Swamp Water Jurisprudence: The trusting mind of a child


 by Judge Dennis Challeen

Children, being new to this world, naturally accept without question what is told to them by parents, teachers and other authority figures.

A newlywed couple set up housekeeping and the wife was preparing a ham for dinner. She was cutting off the ends when her husband asked, “Why are you doing that?” She said that’s how her mother had taught her. He thought that was strange and suggested they should call her mother and find out why. Her mother on the phone explained that was how her mother taught her. So they called Grandmother for her explanation. Grandmother said they were a very poor family and had only one small roasting pan and so they always cut the ends off to make it fit.

Sometimes reasons for why we do things get lost as they pass from one generation to another.

One day the same husband came home and, being able to stay only briefly, tossed his coat on the bed. The wife quickly grabbed the coat and said, “Please don’t put your coat on the bed; coats should never be laid on beds.” He asked why, and she replied that was a rule in her family. So he phoned her mother, who agreed it was the rule in their house. Not satisfied, he called Grandmother, who explained when she was young many people had lice, so they took no chances with visitors spreading lice onto their beds. (With the return of treatment-resistant “super lice” maybe Grandmother’s rule should be reconsidered.)

Those of us older folk who grew up in the late ‘30s remember when food was not as abundant as it is today. We were scolded by our parents who had survived the Great Depression, not to “let our eyes be bigger than our stomachs,” and to never waste food. To this day I keep leftovers unnecessarily crowding our refrigerator.

My father was a soldier in World War I in France and the Army fed him mutton which to him was the worst food he ever ate. I grew up avoiding mutton. Decades later I was in Washington D.C. and my hosts announced they had reservations in a restaurant that served the “best rack of lamb in town.” I was about to tell them I didn’t eat lamb when it occurred to me I had never tasted lamb or mutton in my life. I had totally adopted my father’s dislikes. The lamb was great and I have since ordered it every chance I get.

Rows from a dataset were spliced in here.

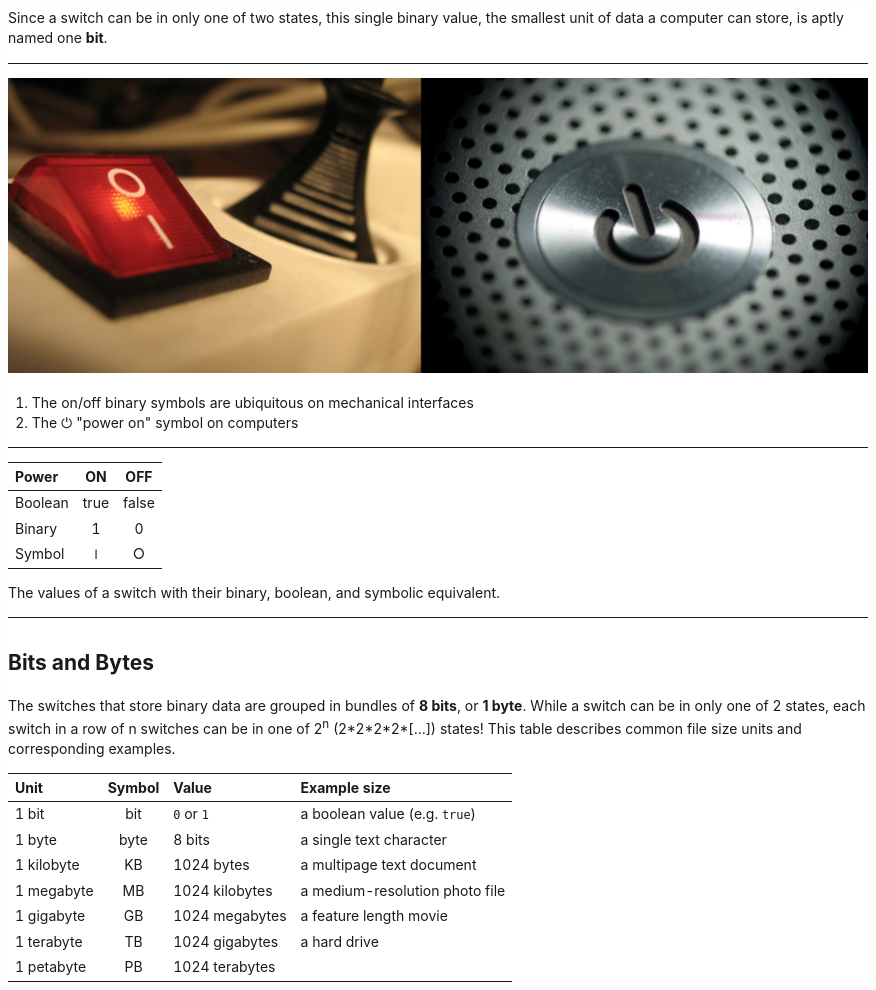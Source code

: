 Since a switch can be in only one of two states, this single binary value, the smallest unit of data a computer can store, is aptly named one **bit**.


---


<a href="../assets/img/data-basics/data-switch-symbols.png"><img src="../assets/img/data-basics/data-switch-symbols.png"></a>

1. The on/off binary symbols are ubiquitous on mechanical interfaces
1. The ⏻ "power on" symbol on computers


---


Power | ON | OFF
:--- | :---: | :----:
Boolean | true | false
Binary | 1 | 0
Symbol | ⏽ | ⭘

The values of a switch with their binary, boolean, and symbolic equivalent.




---


## Bits and Bytes

The switches that store binary data are grouped in bundles of **8 bits**, or **1 byte**. While a switch can be in only one of 2 states, each switch in a row of n switches can be in one of 2<sup>n</sup> (2\*2\*2\*2\*[...]) states! This table describes common file size units and corresponding examples.


Unit | Symbol | Value | Example size
:--- | :---: | :---- | :----
1 bit | bit | `0` or `1` | a boolean value (e.g. `true`)
1 byte | byte | 8 bits | a single text character
1 kilobyte | KB | 1024 bytes | a multipage text document
1 megabyte | MB | 1024 kilobytes | a medium-resolution photo file
1 gigabyte | GB | 1024 megabytes | a feature length movie
1 terabyte | TB | 1024 gigabytes | a hard drive
1 petabyte | PB | 1024 terabytes |
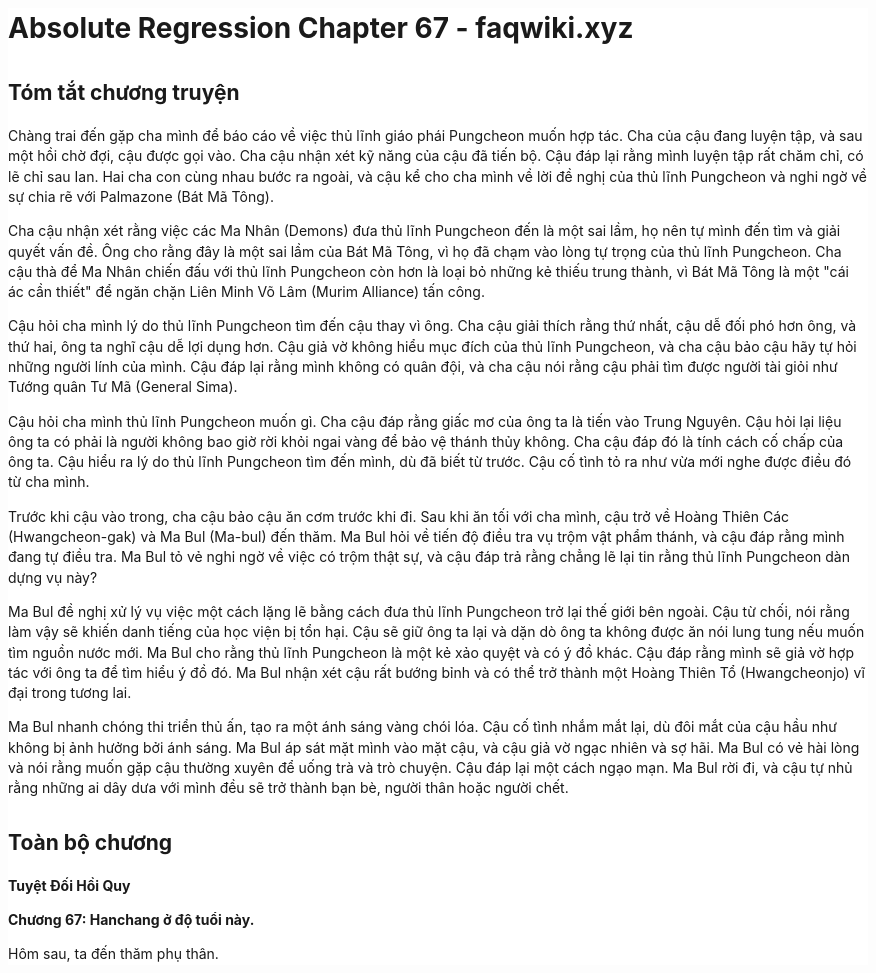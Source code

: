 # Absolute Regression Chapter 67 - faqwiki.xyz

## Tóm tắt chương truyện

Chàng trai đến gặp cha mình để báo cáo về việc thủ lĩnh giáo phái Pungcheon muốn hợp tác. Cha của cậu đang luyện tập, và sau một hồi chờ đợi, cậu được gọi vào. Cha cậu nhận xét kỹ năng của cậu đã tiến bộ. Cậu đáp lại rằng mình luyện tập rất chăm chỉ, có lẽ chỉ sau Ian. Hai cha con cùng nhau bước ra ngoài, và cậu kể cho cha mình về lời đề nghị của thủ lĩnh Pungcheon và nghi ngờ về sự chia rẽ với Palmazone (Bát Mã Tông).

Cha cậu nhận xét rằng việc các Ma Nhân (Demons) đưa thủ lĩnh Pungcheon đến là một sai lầm, họ nên tự mình đến tìm và giải quyết vấn đề. Ông cho rằng đây là một sai lầm của Bát Mã Tông, vì họ đã chạm vào lòng tự trọng của thủ lĩnh Pungcheon. Cha cậu thà để Ma Nhân chiến đấu với thủ lĩnh Pungcheon còn hơn là loại bỏ những kẻ thiếu trung thành, vì Bát Mã Tông là một "cái ác cần thiết" để ngăn chặn Liên Minh Võ Lâm (Murim Alliance) tấn công.

Cậu hỏi cha mình lý do thủ lĩnh Pungcheon tìm đến cậu thay vì ông. Cha cậu giải thích rằng thứ nhất, cậu dễ đối phó hơn ông, và thứ hai, ông ta nghĩ cậu dễ lợi dụng hơn. Cậu giả vờ không hiểu mục đích của thủ lĩnh Pungcheon, và cha cậu bảo cậu hãy tự hỏi những người lính của mình. Cậu đáp lại rằng mình không có quân đội, và cha cậu nói rằng cậu phải tìm được người tài giỏi như Tướng quân Tư Mã (General Sima).

Cậu hỏi cha mình thủ lĩnh Pungcheon muốn gì. Cha cậu đáp rằng giấc mơ của ông ta là tiến vào Trung Nguyên. Cậu hỏi lại liệu ông ta có phải là người không bao giờ rời khỏi ngai vàng để bảo vệ thánh thủy không. Cha cậu đáp đó là tính cách cố chấp của ông ta. Cậu hiểu ra lý do thủ lĩnh Pungcheon tìm đến mình, dù đã biết từ trước. Cậu cố tình tỏ ra như vừa mới nghe được điều đó từ cha mình.

Trước khi cậu vào trong, cha cậu bảo cậu ăn cơm trước khi đi. Sau khi ăn tối với cha mình, cậu trở về Hoàng Thiên Các (Hwangcheon-gak) và Ma Bul (Ma-bul) đến thăm. Ma Bul hỏi về tiến độ điều tra vụ trộm vật phẩm thánh, và cậu đáp rằng mình đang tự điều tra. Ma Bul tỏ vẻ nghi ngờ về việc có trộm thật sự, và cậu đáp trả rằng chẳng lẽ lại tin rằng thủ lĩnh Pungcheon dàn dựng vụ này?

Ma Bul đề nghị xử lý vụ việc một cách lặng lẽ bằng cách đưa thủ lĩnh Pungcheon trở lại thế giới bên ngoài. Cậu từ chối, nói rằng làm vậy sẽ khiến danh tiếng của học viện bị tổn hại. Cậu sẽ giữ ông ta lại và dặn dò ông ta không được ăn nói lung tung nếu muốn tìm nguồn nước mới. Ma Bul cho rằng thủ lĩnh Pungcheon là một kẻ xảo quyệt và có ý đồ khác. Cậu đáp rằng mình sẽ giả vờ hợp tác với ông ta để tìm hiểu ý đồ đó. Ma Bul nhận xét cậu rất bướng bỉnh và có thể trở thành một Hoàng Thiên Tổ (Hwangcheonjo) vĩ đại trong tương lai.

Ma Bul nhanh chóng thi triển thủ ấn, tạo ra một ánh sáng vàng chói lóa. Cậu cố tình nhắm mắt lại, dù đôi mắt của cậu hầu như không bị ảnh hưởng bởi ánh sáng. Ma Bul áp sát mặt mình vào mặt cậu, và cậu giả vờ ngạc nhiên và sợ hãi. Ma Bul có vẻ hài lòng và nói rằng muốn gặp cậu thường xuyên để uống trà và trò chuyện. Cậu đáp lại một cách ngạo mạn. Ma Bul rời đi, và cậu tự nhủ rằng những ai dây dưa với mình đều sẽ trở thành bạn bè, người thân hoặc người chết.

## Toàn bộ chương

**Tuyệt Đối Hồi Quy**

**Chương 67: Hanchang ở độ tuổi này.**

Hôm sau, ta đến thăm phụ thân.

As grade school students, we celebrated Columbus Day because, according to our teacher, he discovered the New World in 1492; it was and still is a national holiday. But now we know through DNA studies that the first Americans were of Asian origin, having crossed the Bering Strait thousands of years ago, to settle North America on down to South America. Columbus was a poor third because the Vikings beat him by a few hundred years. We also have learned that Columbus was not a nice person and abused the natives badly. What is a poor kid supposed to believe?

In the same grade school a classmate came up to me and asked “What’s so wonderful about Richard Strand?” (another classmate). “Nothing as far as I know,” I responded. With a puzzled look he said “Then why do we have to stand up and say, ‘I pledge allegiance to the flag of the United States of America and to the republic for Richard Strand’?”

When he was about five years old, my son decided he didn’t like onions. He didn’t arrive at this conclusion independently; he was copying his aunt who refused to eat onions, so they both picked them out of casseroles. One day I bought green onions (scallions) and began eating them at the dinner table; I called them “radishes” and he joined in and liked them. This went on for months until he came home justifiably angry at me because his classmates all laughed at him during lunch hour because he called green onions “radishes.” I probably wouldn’t have won parent of the year award but we laugh about it to this day – and he likes onions.

Child psychologists will tell us that our religious and political beliefs are usually passed on from our parents.

During one of his campaign speeches, President Theodore Roosevelt (1901-1909), a Republican, was continually interrupted by a heckler who kept shouting, “I am a Democrat.”

Finally Roosevelt had to do something. With disarming gentleness he inquired, “May I ask the gentleman why he is a Democrat?”

“My grandfather was a Democrat,” replied the heckler. “My father was a Democrat. And I am a Democrat.”

“And suppose,” continued Roosevelt, “that your father had been a jackass, and his father had been a jackass. What would you be?”

The heckler shouted back, “A Republican!”

Roosevelt got the last laugh. He made it to Mt. Rushmore ... the heckler is lost in history.